Zürich wird ab dem 12. Juni zum Fussballzentrum: Von rund 150 Public-Viewing-Veranstaltungen während der WM werden 47 im Kanton Zürich stattfinden. Dies zeigen Zahlen der Urheberrechtsorganisation Suisa. Bei ihr müssen alle Veranstaltungen angemeldet werden, bei denen Bildschirme mit einer Diagonale von über drei Metern eingesetzt werden – drinnen und draussen. Je nach kommerziellem Charakter des Events und Grösse der Bildschirme kassiert die Suisa zwischen Fr. 62.40 für einen Tag und 2496 Franken für alle Spiele.

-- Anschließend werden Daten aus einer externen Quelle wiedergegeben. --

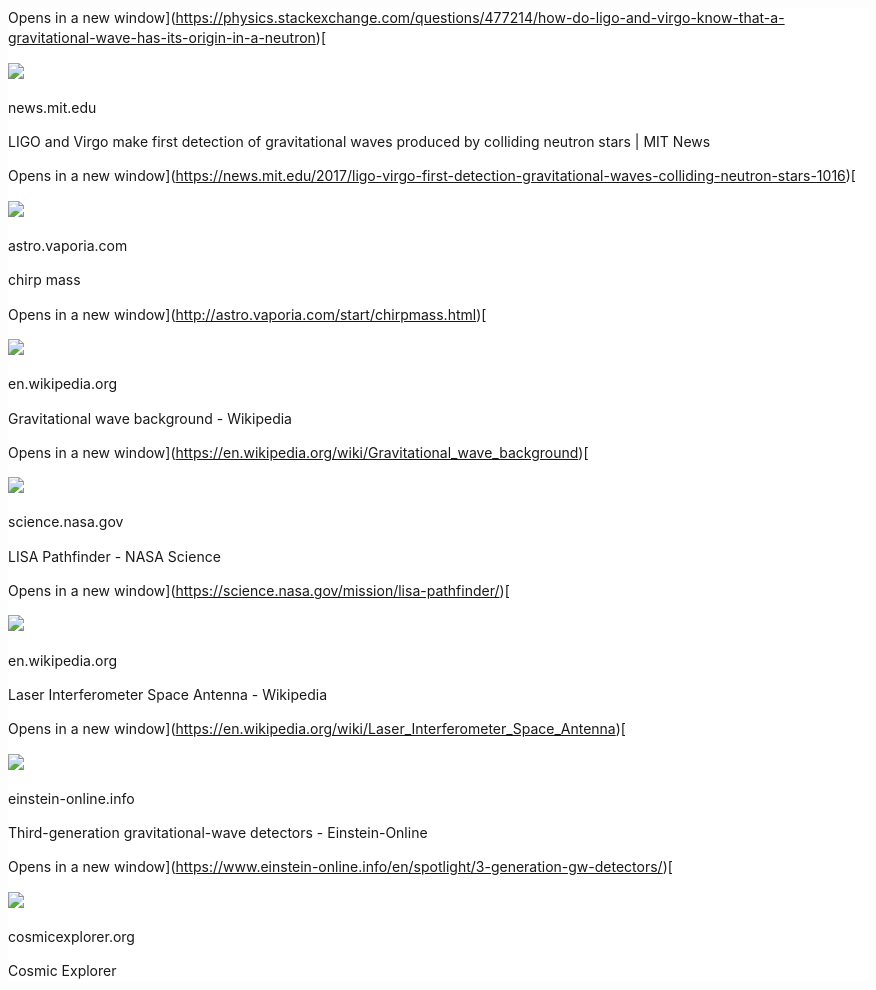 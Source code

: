 Opens in a new window](https://physics.stackexchange.com/questions/477214/how-do-ligo-and-virgo-know-that-a-gravitational-wave-has-its-origin-in-a-neutron)[

![](https://t3.gstatic.com/faviconV2?url=https://news.mit.edu/&client=BARD&type=FAVICON&size=256&fallback_opts=TYPE,SIZE,URL)

news.mit.edu

LIGO and Virgo make first detection of gravitational waves produced by colliding neutron stars | MIT News

Opens in a new window](https://news.mit.edu/2017/ligo-virgo-first-detection-gravitational-waves-colliding-neutron-stars-1016)[

![](https://t0.gstatic.com/faviconV2?url=http://astro.vaporia.com/&client=BARD&type=FAVICON&size=256&fallback_opts=TYPE,SIZE,URL)

astro.vaporia.com

chirp mass

Opens in a new window](http://astro.vaporia.com/start/chirpmass.html)[

![](https://t2.gstatic.com/faviconV2?url=https://en.wikipedia.org/&client=BARD&type=FAVICON&size=256&fallback_opts=TYPE,SIZE,URL)

en.wikipedia.org

Gravitational wave background - Wikipedia

Opens in a new window](https://en.wikipedia.org/wiki/Gravitational_wave_background)[

![](https://t1.gstatic.com/faviconV2?url=https://science.nasa.gov/&client=BARD&type=FAVICON&size=256&fallback_opts=TYPE,SIZE,URL)

science.nasa.gov

LISA Pathfinder - NASA Science

Opens in a new window](https://science.nasa.gov/mission/lisa-pathfinder/)[

![](https://t2.gstatic.com/faviconV2?url=https://en.wikipedia.org/&client=BARD&type=FAVICON&size=256&fallback_opts=TYPE,SIZE,URL)

en.wikipedia.org

Laser Interferometer Space Antenna - Wikipedia

Opens in a new window](https://en.wikipedia.org/wiki/Laser_Interferometer_Space_Antenna)[

![](https://t2.gstatic.com/faviconV2?url=https://www.einstein-online.info/&client=BARD&type=FAVICON&size=256&fallback_opts=TYPE,SIZE,URL)

einstein-online.info

Third-generation gravitational-wave detectors - Einstein-Online

Opens in a new window](https://www.einstein-online.info/en/spotlight/3-generation-gw-detectors/)[

![](https://t0.gstatic.com/faviconV2?url=https://cosmicexplorer.org/&client=BARD&type=FAVICON&size=256&fallback_opts=TYPE,SIZE,URL)

cosmicexplorer.org

Cosmic Explorer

Insgesamt dürfte die Suisa so gegen 50 000 Franken einnehmen.

Mit zwölf angemeldeten Veranstaltungen führt Zürich die Städte-Rangliste an. Sieben wurden in St. Gallen angemeldet, fünf in Bern und je zwei in Basel und Chur. Als Fussballhochburgen entpuppen sich auch Winterthur mit fünf und Solothurn mit vier Anlässen.

Ein ähnliches Bild zeigt sich bei den bewilligungspflichtigen WM-Festen im Freien. Sieben solcher Veranstaltungen seien von der Stadtpolizei Zürich bewilligt worden, sagt ein Sprecher, fünf weitere Gesuche seien in Bearbeitung. In Basel wurden keine Public Viewings angemeldet. «Ein solches Gesuch käme nun auch zu spät», sagt André Frauchiger vom Bau- und Verkehrsdepartement. Allerdings dürften Aussenrestaurants alle Spiele, die vor ordentlichem Betriebsschluss beginnen, zeigen. In Luzern wurden zwei Public-Viewing-Veranstaltungen auf öffentlichem oder teilweise öffentlichem Grund bewilligt, zwei weitere Gesuche sind hängig. In Winterthur wurden schliesslich drei Gesuche bewilligt, in St. Gallen und Chur je zwei.